Label each stand-alone equation (also splitted ones) using \label{eq:XYZ}, e.g.

$$ \label{eq:mvn-pdf}
f_X(x) = \frac{1}{\sqrt{(2 \pi)^n |\Sigma|}} \cdot \exp \left[ -\frac{1}{2} (x-\mu)^\mathrm{T} \Sigma^{-1} (x-\mu) \right] \; .
$$

You can then reference them in in-line math or other equations using \eqref{eq:XYZ}, e.g.

$$ \label{eq:y-mgf-s2}
\begin{split}
M_y(t) &\overset{\eqref{eq:y-mgf-s1}}{=} \exp \left[ t^\mathrm{T} b \right] \cdot M_x(At) \\
&\overset{\eqref{eq:mvn-mgf}}{=} \exp \left[ t^\mathrm{T} b \right] \cdot \exp \left[ t^\mathrm{T} A \mu + \frac{1}{2} t^\mathrm{T} A \Sigma A^\mathrm{T} t \right] \\
&= \exp \left[ t^\mathrm{T} \left( A \mu + b \right) + \frac{1}{2} t^\mathrm{T} A \Sigma A^\mathrm{T} t \right] \; .
\end{split}
$$

Things to avoid

Do not use a vertical bar (|) in in-line math, because it will be interpreted as indicating a table.

Solution: Use \vert, \lvert, \rvert or \mid, depending on your specific formula and context.
Do not use two consecutive curly opening braces ({{) in any equation, because it will cause a build error.

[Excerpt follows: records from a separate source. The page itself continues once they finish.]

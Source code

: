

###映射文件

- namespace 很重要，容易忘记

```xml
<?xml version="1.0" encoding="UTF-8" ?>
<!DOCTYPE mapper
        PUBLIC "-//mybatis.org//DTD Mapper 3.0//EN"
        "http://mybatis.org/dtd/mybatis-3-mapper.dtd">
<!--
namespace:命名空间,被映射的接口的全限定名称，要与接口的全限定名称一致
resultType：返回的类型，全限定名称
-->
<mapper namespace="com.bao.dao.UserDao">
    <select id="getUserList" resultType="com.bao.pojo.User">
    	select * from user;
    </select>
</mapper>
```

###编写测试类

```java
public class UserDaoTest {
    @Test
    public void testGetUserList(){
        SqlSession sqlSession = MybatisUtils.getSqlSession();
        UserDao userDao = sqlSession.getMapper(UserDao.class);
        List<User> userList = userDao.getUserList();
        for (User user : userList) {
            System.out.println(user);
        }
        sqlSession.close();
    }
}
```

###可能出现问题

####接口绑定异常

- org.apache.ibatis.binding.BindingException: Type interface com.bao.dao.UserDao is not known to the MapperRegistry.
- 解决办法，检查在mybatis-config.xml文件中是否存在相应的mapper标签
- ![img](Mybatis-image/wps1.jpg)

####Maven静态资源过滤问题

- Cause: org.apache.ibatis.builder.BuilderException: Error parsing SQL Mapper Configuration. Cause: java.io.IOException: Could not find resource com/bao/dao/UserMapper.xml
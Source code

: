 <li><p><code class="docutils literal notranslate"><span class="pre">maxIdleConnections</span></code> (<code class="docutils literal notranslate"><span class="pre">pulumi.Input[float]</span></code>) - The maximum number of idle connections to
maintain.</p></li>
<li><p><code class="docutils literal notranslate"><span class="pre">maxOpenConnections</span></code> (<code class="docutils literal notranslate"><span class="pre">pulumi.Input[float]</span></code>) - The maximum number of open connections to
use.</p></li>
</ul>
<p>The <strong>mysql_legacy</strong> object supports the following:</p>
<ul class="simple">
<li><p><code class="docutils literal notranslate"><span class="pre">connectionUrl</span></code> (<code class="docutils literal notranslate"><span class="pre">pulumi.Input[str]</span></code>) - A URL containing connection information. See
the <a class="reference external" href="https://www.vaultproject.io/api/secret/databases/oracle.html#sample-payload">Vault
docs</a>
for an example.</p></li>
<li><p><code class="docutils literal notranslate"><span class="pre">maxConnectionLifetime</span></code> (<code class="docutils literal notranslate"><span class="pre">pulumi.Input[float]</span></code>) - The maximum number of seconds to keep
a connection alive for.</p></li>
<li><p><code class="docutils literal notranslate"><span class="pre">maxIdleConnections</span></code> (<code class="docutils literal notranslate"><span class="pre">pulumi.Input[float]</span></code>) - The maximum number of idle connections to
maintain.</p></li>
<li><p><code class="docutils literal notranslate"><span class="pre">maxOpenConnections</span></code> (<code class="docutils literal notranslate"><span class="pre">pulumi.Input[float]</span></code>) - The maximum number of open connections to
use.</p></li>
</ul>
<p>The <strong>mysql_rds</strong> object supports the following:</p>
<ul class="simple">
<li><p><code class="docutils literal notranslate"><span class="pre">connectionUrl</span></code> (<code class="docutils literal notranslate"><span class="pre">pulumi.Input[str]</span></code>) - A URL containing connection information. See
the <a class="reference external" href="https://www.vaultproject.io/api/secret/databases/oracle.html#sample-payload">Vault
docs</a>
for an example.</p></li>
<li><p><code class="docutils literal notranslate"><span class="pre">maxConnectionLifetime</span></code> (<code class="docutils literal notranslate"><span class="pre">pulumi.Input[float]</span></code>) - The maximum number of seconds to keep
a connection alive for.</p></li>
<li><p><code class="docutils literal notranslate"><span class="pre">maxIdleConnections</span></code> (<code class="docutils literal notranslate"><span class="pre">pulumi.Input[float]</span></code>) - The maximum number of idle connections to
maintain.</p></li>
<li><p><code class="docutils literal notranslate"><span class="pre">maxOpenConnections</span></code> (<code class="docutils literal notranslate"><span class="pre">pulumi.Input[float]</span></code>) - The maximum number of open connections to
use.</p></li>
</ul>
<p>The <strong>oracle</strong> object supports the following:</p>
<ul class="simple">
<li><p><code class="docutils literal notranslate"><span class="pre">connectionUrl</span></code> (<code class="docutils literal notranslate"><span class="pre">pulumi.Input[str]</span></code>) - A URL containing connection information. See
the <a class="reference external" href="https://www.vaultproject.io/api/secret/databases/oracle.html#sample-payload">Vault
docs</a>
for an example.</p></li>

Solution: Put a space between the two braces in order to avoid the build error: { {.

Suggested notation

Chapter I: General Theorems

A, B, C – arbitrary random events
A_1, \ldots, A_k – mutually exclusive random events
\bar{A}, \bar{B}, \bar{C} – complements of random events
X, Y, Z – scalar random variables, random vectors or random matrices
x, y, z – realizations or values of random variables (exception: random matrices)
\mathcal{X}, \mathcal{Y}, \mathcal{Z} – sets of possible values of random variables
x \in \mathcal{X}, y \in \mathcal{Y}, z \in \mathcal{Z} – indexing all possible values
p(x), q(x) – probability densities or probability masses
\mathrm{Pr}(X=a), \mathrm{Pr}(X \in A) – specific statements about random variables
p(x,y) – joint probability
p(x|y) – conditional probability
f_X(x) – probability density (PDF) or probability mass function (PMF)
F_X(x) – cumulative distribution function (CDF)
Q_X(p) – quantile function (QF) a.k.a. inverse CDF.
M_X(t) – moment-generating function (MGF)
\mathrm{E}(X) – expected value (mean)
\mathrm{Var}(X) – variance
\mathrm{Cov}(X,Y) – covariance
\mathrm{Corr}(X,Y) – correlation
\Sigma_{XX} – covariance matrix
C_{XX} – correlation matrix
\mu_n – n-th (central) moment
\mathrm{H}(X) – (Shannon) entropy
\mathrm{H}(X|Y) – conditional entropy
\mathrm{H}(X,Y) – joint entropy (of two random variables)
\mathrm{H}(P,Q) – cross-entropy (of two probability distributions)
\mathrm{h}(X) – differential entropy
\mathrm{h}(X|Y) – conditional differential entropy
\mathrm{h}(X,Y) – joint differential entropy (of two random variables)
\mathrm{h}(P,Q) – differential cross-entropy (of two probability distributions)
\mathrm{I}(X,Y) – mutual information
\mathrm{KL}[P||Q] – Kullback-Leibler divergence (between two probability distributions)
\mathrm{KL}[p(x)||q(x)] – Kullback-Leibler divergence (between two PMFs or PDFs)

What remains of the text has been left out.